Yann PIVAIN commence son intervention en rappelant que les premiers projets d’agroforesterie datent de 2008-2010. Initialement, on implantait des haies dans le but de favoriser la régulation naturelle des bioagresseurs et lutter contre l’érosion. On ne mettait pas en avant l’intérêt des arbres dans l’adaptation et l’atténuation du changement climatique, telle-que la séquestration du carbone, et l’amélioration de la qualité des eaux souterraines. Christian DUPRE, chercheur à l’Inrae, introduit dans son livre la notion d’arbres intra parcellaires.

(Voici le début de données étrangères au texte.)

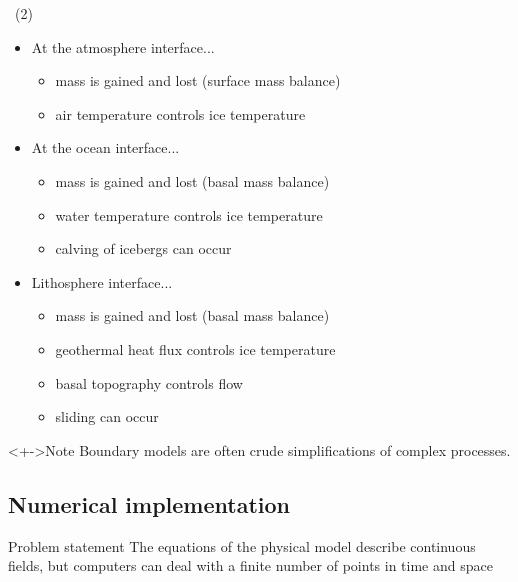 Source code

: \documentclass{beamer}
\begin{document}
\begin{frame}{\insertsubsection\ (2)}
	\begin{itemize}[<+->]
		\item At the atmosphere interface...
			\begin{itemize}
				\item mass is gained and lost (surface mass balance)
				\item air temperature controls ice temperature
			\end{itemize}
		\item At the ocean interface...
			\begin{itemize}
				\item mass is gained and lost (basal mass balance)
				\item water temperature controls ice temperature
				\item calving of icebergs can occur
			\end{itemize}
		\item Lithosphere interface...
			\begin{itemize}
				\item mass is gained and lost (basal mass balance)
				\item geothermal heat flux controls ice temperature
				\item basal topography controls flow
				\item sliding can occur
			\end{itemize}
	\end{itemize}
	\begin{block}<+->{Note}
		Boundary models are often crude simplifications of complex processes.
	\end{block}
\end{frame}

\subsection{Numerical implementation}

\begin{frame}{\insertsubsection}
	\begin{block}{Problem statement}
		The equations of the physical model describe \alert{continuous} fields, but computers can deal with a \alert{finite number of points} in time and space
	\end{block}
\end{frame}
\end{document}
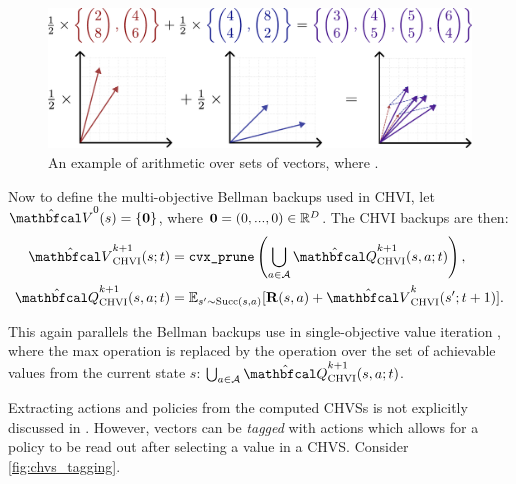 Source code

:         \begin{figure}
            \centering\includegraphics[width=1.0\textwidth]{figures/ch2/ch_arithmetic.pdf} 
            \caption[An example of arithmetic over sets of vectors.]{An example of arithmetic over sets of vectors, where .}
            \label{fig:vectorset_arithmetic}
        \end{figure}

        Now to define the multi-objective Bellman backups used in CHVI, let $\hat{\bfcl{V}}^0(s) = \{ \bff{0} \}$, where $\mathbf{0}=(0,...,0)\in\mathbb{R}^D$. The CHVI backups are then:
        \begin{align}
            \Vchvi^{k+1}(s;t) &= \cprune \left( \bigcup_{a\in\cl{A}} \Qchvi^{k+1}(s,a;t) \right), \\
            \Qchvi^{k+1}(s,a;t) &= \bb{E}_{s'\sim \suc{s}{a}} [\bff{R}(s,a) + \Vchvi^k(s';t+1)].
        \end{align}
        
        This again parallels the Bellman backups use in single-objective value iteration , where the max operation is replaced by the \cprune\ewe operation over the set of achievable values from the current state $s$: $\bigcup_{a\in\cl{A}} \Qchvi^{k+1}(s,a;t)$.

        Extracting actions and policies from the computed CHVSs is not explicitly discussed in \cite{chvi}. However, vectors can be \textit{tagged} with actions which allows for a policy to be read out after selecting a value in a CHVS. Consider  \ref{fig:chvs_tagging}.
        
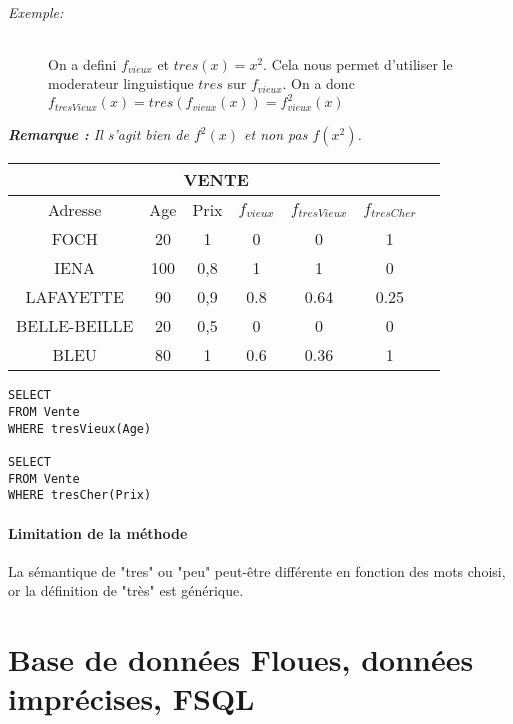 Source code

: \documentclass[a4paper,11pt]{article}
\begin{document}
\paragraph{Exemple:}
\begin{center}
		\begin{figure}[!h]
			\centering
			
			\caption{}{On a defini  $f_{vieux}$ et $tres(x)=x^2$. Cela nous permet d'utiliser le moderateur linguistique $ tres$ sur $f_{vieux}$. On a donc $f_{tresVieux}(x)=tres(f_{vieux}(x))=f_{vieux}^2(x)$}
		\end{figure}				
\end{center}
\emph{\textbf{Remarque : }Il s'agit bien de $f^2(x)$ et non pas $f(x^2)$.}
\begin{center}
\begin{tabular}{|c|c|c|c|c|c|c|}
	\hline
	\multicolumn{6}{|c|}{\textbf{VENTE}} \\
	\hline
	\hline 
	Adresse & Age & Prix & $f_{vieux}$ & $f_{tresVieux}$ & $f_{tresCher}$ \\ 
	\hline 
	\hline
	FOCH & 20 & 1 & 0 & 0 & 1\\ 
	\hline 
	IENA & 100 & 0,8 & 1 & 1 & 0\\ 
	\hline 
	LAFAYETTE & 90 & 0,9 & 0.8 & 0.64 & 0.25\\ 
	\hline 
	BELLE-BEILLE & 20 & 0,5 & 0 & 0 & 0\\ 
	\hline 
	BLEU & 80 & 1 & 0.6 & 0.36 & 1\\ 
	\hline 
\end{tabular} 
\end{center}
\begin{lstlisting}[mathescape]
SELECT
FROM Vente
WHERE tresVieux(Age)

SELECT
FROM Vente
WHERE tresCher(Prix)

\end{lstlisting}

\subsection{Limitation de la méthode}
La sémantique de "tres" ou "peu" peut-être différente en fonction des mots choisi, or la définition de "très" est générique.

\part{Base de données Floues, données imprécises, FSQL}
\end{document}
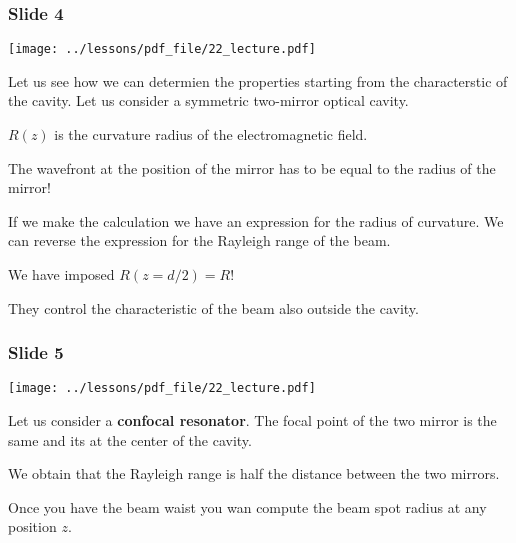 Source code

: \documentclass[../main/main.tex]{subfiles}
\begin{document}
\newpage

\subsubsection*{Slide 4}

\begin{minipage}[]{0.5\linewidth}
\centering
\texttt{[image: ../lessons/pdf\_file/22\_lecture.pdf]}
\end{minipage}
\hspace{0.3cm}\vspace{0.3cm}
\begin{minipage}[c]{0.47\linewidth}

Let us see how we can determien the properties starting from the characterstic of the cavity. Let us consider a symmetric two-mirror optical cavity.

\( R(z) \) is the curvature radius of the electromagnetic field.

The wavefront at the position of the mirror has to be equal to the radius of the mirror!

If we make the calculation we have an expression for the radius of curvature. We can reverse the expression for the Rayleigh range of the beam.

We have imposed \( R(z = d/2)  = R\)!

They control the characteristic of the beam also outside the cavity.

\end{minipage}

\subsubsection*{Slide 5}

\begin{minipage}[]{0.5\linewidth}
\centering
\texttt{[image: ../lessons/pdf\_file/22\_lecture.pdf]}
\end{minipage}
\hspace{0.3cm}\vspace{0.3cm}
\begin{minipage}[c]{0.47\linewidth}

Let us consider a \textbf{confocal resonator}. The focal point of the two mirror is the same and its at the center of the cavity.

We obtain that the Rayleigh range is half the distance between the two mirrors.

Once you have the beam waist you wan compute the beam spot radius at any position \( z \).

\end{minipage}
\end{document}
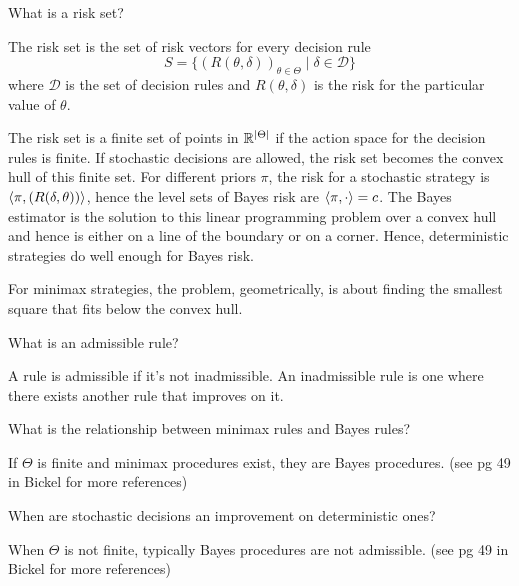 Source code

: \documentclass[avery5388,grid,frame]{flashcards}
\begin{document}
\begin{flashcard}
    {What is a risk set?}
    \begin{definition}
        The risk set is the set of risk vectors for every decision rule
        $$S = \{ (R(\theta,\delta))_{\theta \in \Theta} \mid \delta \in \mathcal D \}$$
        where $\mathcal D$ is the set of decision rules and $R(\theta,\delta)$ is the risk for the particular value of $\theta$.
    \end{definition}

    \begin{remark}
        The risk set is a finite set of points in $\mathbb{R}^{|\Theta|}$ if the action space for the decision rules is finite. If stochastic decisions are allowed, the risk set becomes the convex hull of this finite set. For different priors $\pi$, the risk for a stochastic strategy is $\langle \pi, (R(\delta,\theta)) \rangle$, hence the level sets of Bayes risk are $\langle \pi, \cdot \rangle = c$. The Bayes estimator is the solution to this linear programming problem over a convex hull and hence is either on a line of the boundary or on a corner. Hence, deterministic strategies do well enough for Bayes risk.
    \end{remark}

    \begin{remark}
        For minimax strategies, the problem, geometrically, is about finding the smallest square that fits below the convex hull.
    \end{remark}
\end{flashcard}


\begin{flashcard}
    {What is an admissible rule?}
    \begin{definition}
        A rule is admissible if it's not inadmissible. An inadmissible rule is one where there exists another rule that improves on it.
    \end{definition}
\end{flashcard}


\begin{flashcard}
    {What is the relationship between minimax rules and Bayes rules?}
    \begin{theorem}
        If $\Theta$ is finite and minimax procedures exist, they are Bayes procedures. (see pg 49 in Bickel for more references)
    \end{theorem}
\end{flashcard}


\begin{flashcard}
    {When are stochastic decisions an improvement on deterministic ones?}
    \begin{theorem}
        When $\Theta$ is not finite, typically Bayes procedures are not admissible. (see pg 49 in Bickel for more references)
    \end{theorem}
\end{flashcard}
\end{document}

Pour réussir dans l’agroforesterie, il faut d’abord s’assurer que l’arbre va pouvoir s’implanter en profondeur. C’est le travail des cultures qui va obliger les racines de l’arbre à descendre en profondeur. Si les arbres sont en concurrence vis-à-vis de la lumière, comme dans une forêt par exemple, les racines vont rester en surface. Ensuite, il faut tailler les arbres tous les ans et planter exclusivement des feuillus. Il est montré que le rendement de la culture est maintenu avec 30 arbres par hectare. La perte de rendement en plantant 50 arbres par hectare reste faible.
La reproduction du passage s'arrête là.